### TASK BRIEF
Find "Includes timestamp and" below and begin at its line; stop after the line with "### Hi there 👋". Output those lines exactly, without pictures.

[Records excerpted from a collection]

+===+

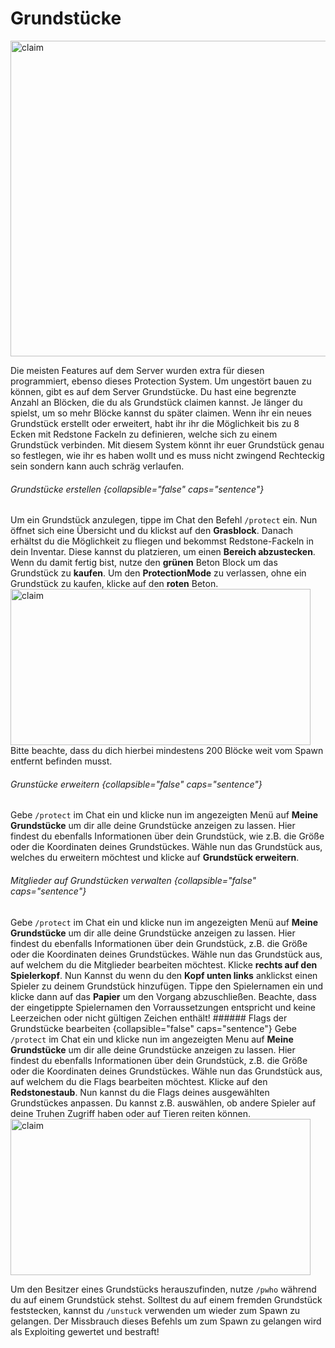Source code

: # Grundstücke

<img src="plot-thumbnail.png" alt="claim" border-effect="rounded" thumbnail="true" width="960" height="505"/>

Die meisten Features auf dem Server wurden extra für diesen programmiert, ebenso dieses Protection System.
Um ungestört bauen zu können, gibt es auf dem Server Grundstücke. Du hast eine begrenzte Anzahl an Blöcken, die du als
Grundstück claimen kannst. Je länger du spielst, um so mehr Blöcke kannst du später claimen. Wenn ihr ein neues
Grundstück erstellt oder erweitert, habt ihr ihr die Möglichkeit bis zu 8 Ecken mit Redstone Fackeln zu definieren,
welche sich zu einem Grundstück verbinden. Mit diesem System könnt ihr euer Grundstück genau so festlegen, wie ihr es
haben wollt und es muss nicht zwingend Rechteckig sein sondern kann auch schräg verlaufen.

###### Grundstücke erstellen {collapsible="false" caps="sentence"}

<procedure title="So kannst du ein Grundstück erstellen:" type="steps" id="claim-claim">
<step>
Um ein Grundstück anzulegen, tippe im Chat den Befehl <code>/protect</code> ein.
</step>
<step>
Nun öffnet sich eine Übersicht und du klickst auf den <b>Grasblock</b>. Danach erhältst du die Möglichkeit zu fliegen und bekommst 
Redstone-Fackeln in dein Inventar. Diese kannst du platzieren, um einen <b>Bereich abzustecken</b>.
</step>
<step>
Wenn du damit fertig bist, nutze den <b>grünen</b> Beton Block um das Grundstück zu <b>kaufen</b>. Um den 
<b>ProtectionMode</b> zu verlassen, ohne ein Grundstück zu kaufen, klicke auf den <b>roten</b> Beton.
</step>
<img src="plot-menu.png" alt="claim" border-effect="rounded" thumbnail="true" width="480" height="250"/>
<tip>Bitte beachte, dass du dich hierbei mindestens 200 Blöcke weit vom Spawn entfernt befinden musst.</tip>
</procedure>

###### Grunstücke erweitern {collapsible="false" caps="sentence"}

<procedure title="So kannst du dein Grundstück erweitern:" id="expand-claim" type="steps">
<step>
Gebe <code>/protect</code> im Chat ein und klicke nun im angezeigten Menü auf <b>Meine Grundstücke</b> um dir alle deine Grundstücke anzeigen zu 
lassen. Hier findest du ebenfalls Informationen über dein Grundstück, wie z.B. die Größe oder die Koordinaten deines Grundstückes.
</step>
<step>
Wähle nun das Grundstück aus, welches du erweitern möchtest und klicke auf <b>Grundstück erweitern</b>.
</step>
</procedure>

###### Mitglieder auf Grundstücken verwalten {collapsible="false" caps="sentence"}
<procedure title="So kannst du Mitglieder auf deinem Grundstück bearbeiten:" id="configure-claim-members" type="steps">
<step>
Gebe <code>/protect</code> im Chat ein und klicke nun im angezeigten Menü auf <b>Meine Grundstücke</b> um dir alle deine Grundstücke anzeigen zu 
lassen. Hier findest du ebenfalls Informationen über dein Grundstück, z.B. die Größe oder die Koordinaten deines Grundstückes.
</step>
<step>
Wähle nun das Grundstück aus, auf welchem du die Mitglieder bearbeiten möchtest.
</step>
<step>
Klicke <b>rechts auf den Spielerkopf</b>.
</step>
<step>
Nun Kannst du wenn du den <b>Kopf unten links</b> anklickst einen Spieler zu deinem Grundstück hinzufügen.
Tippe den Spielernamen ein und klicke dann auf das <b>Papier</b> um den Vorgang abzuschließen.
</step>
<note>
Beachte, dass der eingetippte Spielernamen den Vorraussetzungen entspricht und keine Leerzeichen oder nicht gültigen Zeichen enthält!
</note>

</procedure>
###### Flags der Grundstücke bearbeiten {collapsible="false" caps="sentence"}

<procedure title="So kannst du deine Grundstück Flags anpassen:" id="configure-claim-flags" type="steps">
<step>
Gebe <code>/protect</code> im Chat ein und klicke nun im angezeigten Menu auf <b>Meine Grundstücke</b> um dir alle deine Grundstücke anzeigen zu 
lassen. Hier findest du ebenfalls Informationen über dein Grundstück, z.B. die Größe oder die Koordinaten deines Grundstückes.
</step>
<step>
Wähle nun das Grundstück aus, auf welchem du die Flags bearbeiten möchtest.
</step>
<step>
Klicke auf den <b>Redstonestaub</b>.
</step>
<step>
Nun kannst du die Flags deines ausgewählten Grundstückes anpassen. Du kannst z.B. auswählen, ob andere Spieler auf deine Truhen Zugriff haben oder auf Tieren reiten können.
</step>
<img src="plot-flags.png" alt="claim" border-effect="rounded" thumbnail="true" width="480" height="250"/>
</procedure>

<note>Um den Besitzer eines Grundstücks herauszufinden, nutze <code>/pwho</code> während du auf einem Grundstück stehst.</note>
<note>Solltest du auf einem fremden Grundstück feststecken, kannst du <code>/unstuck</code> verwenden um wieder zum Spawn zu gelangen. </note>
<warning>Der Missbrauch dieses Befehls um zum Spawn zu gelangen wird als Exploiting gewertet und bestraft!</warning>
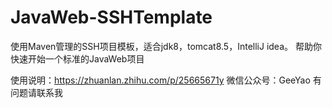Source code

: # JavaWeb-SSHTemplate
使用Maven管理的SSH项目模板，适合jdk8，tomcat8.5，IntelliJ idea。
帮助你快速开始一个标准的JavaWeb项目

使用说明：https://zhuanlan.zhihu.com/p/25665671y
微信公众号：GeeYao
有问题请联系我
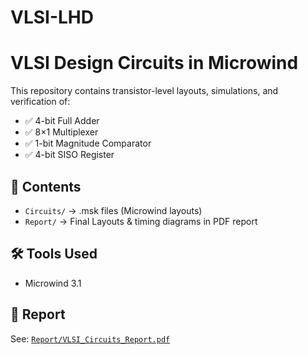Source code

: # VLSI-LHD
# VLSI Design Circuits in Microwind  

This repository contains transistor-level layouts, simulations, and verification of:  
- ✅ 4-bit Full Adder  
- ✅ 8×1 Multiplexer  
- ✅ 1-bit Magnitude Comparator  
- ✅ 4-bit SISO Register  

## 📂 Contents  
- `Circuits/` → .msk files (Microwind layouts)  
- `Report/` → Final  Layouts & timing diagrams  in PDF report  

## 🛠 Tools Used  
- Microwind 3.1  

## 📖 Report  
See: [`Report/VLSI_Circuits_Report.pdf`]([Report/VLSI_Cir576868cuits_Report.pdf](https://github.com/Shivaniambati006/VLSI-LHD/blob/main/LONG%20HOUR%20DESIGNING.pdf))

+===+

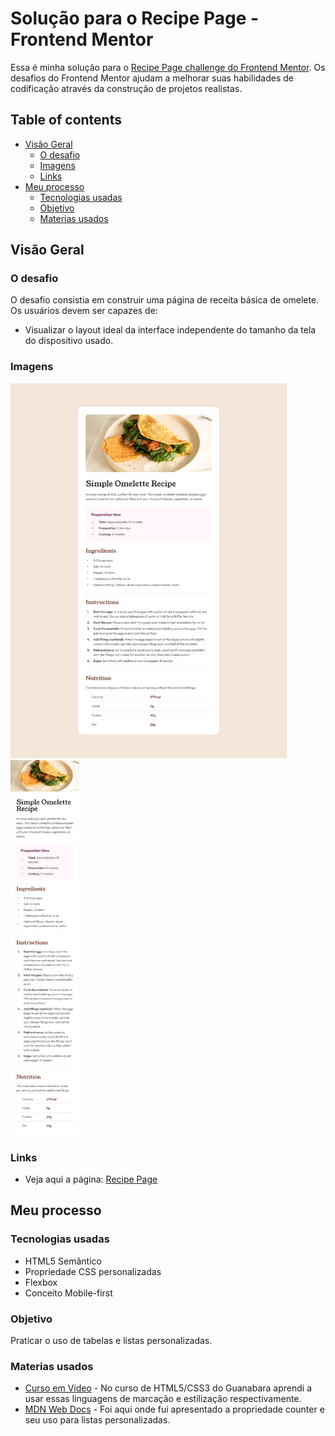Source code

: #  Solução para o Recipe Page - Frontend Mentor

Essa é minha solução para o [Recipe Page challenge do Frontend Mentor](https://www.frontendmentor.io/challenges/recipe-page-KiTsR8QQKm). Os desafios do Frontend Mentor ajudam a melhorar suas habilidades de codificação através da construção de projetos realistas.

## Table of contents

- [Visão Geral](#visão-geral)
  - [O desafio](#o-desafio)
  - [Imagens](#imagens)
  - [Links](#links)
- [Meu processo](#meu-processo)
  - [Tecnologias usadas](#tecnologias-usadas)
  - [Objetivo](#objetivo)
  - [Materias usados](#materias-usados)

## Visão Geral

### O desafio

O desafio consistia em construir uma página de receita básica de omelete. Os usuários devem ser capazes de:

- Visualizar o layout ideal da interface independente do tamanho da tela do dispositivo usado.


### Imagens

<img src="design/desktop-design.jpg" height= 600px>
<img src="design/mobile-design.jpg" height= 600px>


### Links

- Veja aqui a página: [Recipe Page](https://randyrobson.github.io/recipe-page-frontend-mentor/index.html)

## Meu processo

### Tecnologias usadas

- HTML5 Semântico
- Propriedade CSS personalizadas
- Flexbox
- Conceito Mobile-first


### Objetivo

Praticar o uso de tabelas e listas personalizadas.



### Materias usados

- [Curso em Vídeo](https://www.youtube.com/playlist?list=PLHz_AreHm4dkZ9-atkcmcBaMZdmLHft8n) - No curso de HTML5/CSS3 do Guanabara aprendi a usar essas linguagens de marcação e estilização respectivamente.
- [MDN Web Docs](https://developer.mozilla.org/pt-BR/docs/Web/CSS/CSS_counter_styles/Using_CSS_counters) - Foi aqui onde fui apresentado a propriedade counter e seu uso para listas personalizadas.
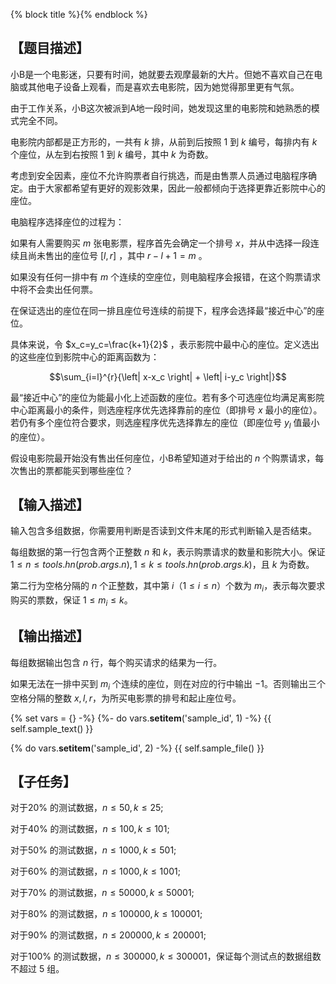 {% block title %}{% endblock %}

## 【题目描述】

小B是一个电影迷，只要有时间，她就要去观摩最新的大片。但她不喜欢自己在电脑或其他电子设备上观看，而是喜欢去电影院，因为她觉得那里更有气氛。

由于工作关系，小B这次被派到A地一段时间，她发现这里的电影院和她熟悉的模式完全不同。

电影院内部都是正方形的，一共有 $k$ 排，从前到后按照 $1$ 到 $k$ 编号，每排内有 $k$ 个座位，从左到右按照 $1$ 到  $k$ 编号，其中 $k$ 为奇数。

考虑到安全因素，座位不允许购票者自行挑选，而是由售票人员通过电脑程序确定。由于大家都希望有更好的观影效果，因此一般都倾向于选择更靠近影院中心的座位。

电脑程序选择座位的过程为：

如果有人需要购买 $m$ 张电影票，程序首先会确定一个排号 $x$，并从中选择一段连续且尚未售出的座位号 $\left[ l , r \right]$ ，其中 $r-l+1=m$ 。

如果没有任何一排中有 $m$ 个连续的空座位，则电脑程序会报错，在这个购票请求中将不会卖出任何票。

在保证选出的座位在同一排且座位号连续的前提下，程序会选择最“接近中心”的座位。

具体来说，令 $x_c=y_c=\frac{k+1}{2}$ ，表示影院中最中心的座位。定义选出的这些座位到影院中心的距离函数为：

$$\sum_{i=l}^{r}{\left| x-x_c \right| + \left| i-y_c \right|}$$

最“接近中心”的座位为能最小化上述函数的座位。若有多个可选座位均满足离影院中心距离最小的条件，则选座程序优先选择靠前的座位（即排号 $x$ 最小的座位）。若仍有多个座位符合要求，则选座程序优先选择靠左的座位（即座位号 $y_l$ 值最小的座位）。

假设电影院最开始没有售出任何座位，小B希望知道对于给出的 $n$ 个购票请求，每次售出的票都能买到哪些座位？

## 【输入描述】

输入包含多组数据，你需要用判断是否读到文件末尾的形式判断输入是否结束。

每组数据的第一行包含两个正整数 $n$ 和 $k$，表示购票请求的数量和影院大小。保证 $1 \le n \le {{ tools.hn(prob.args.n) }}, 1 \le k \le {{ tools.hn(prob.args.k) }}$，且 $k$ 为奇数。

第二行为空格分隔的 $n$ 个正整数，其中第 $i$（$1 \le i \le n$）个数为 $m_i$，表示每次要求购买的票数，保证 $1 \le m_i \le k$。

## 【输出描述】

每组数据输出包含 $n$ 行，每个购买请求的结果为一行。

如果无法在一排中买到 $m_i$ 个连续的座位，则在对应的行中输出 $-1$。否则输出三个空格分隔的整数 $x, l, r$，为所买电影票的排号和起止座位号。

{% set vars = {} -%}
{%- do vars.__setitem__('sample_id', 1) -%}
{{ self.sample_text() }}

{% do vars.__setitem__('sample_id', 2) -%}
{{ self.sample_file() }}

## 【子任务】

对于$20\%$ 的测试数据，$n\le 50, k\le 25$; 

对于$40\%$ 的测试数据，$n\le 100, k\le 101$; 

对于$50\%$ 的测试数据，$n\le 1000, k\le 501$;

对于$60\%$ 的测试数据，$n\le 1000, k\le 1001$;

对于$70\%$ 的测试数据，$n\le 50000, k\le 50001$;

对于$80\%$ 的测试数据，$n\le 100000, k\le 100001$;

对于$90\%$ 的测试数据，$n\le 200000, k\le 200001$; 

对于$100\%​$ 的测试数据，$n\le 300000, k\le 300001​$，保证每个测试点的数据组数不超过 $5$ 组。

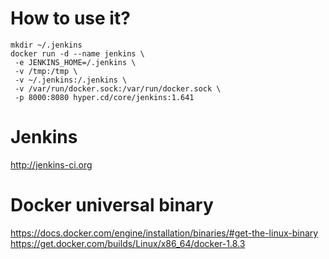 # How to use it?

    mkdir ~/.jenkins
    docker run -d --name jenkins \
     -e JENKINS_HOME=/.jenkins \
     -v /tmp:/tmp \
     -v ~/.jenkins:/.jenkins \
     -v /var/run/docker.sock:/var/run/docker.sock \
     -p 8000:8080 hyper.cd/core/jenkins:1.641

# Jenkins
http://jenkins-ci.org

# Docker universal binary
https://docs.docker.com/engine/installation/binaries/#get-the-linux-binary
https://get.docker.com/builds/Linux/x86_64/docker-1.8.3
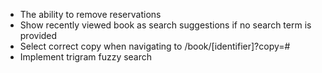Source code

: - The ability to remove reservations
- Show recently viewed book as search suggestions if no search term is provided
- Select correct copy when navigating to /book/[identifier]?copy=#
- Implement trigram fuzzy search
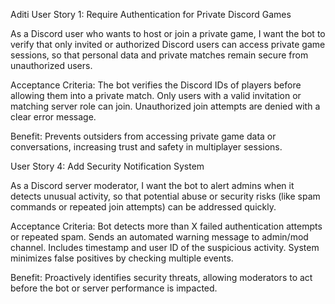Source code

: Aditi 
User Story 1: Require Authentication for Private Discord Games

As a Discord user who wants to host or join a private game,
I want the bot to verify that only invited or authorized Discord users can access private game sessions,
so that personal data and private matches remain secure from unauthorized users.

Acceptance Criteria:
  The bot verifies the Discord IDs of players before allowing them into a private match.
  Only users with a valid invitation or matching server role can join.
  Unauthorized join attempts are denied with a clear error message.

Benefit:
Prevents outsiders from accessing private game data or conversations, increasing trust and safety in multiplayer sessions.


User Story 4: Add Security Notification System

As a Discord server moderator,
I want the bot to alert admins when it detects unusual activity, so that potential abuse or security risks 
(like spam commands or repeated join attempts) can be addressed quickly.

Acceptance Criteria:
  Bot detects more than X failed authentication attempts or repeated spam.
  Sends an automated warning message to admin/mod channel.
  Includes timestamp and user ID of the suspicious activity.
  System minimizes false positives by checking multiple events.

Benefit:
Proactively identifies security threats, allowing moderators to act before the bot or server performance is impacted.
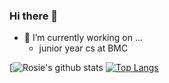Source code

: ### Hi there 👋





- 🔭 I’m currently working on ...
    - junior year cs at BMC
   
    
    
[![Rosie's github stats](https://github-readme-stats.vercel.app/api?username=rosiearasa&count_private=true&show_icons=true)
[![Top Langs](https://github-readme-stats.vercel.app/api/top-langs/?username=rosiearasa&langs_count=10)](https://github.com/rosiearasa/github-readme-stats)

+===+

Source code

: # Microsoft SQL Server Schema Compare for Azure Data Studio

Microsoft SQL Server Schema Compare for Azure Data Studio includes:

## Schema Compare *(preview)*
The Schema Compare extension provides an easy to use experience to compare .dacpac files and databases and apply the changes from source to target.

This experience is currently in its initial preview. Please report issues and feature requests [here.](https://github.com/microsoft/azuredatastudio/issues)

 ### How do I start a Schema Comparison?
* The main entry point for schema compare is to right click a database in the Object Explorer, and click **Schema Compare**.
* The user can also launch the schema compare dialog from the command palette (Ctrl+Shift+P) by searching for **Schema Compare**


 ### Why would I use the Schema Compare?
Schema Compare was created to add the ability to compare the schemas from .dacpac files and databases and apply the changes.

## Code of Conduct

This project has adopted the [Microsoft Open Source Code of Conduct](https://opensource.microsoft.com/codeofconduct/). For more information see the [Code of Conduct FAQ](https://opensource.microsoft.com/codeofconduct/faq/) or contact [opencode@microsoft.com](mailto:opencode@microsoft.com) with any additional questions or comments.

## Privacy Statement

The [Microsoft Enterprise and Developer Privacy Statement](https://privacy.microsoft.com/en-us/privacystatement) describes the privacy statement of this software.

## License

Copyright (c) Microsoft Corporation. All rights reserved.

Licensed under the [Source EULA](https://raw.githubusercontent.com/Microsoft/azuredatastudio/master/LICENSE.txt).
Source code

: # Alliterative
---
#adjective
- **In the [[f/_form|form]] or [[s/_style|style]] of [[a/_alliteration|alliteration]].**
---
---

+===+

### SOLUTION
  Includes timestamp and user ID of the suspicious activity.
  System minimizes false positives by checking multiple events.

Benefit:
Proactively identifies security threats, allowing moderators to act before the bot or server performance is impacted.
Source code

: ### Hi there 👋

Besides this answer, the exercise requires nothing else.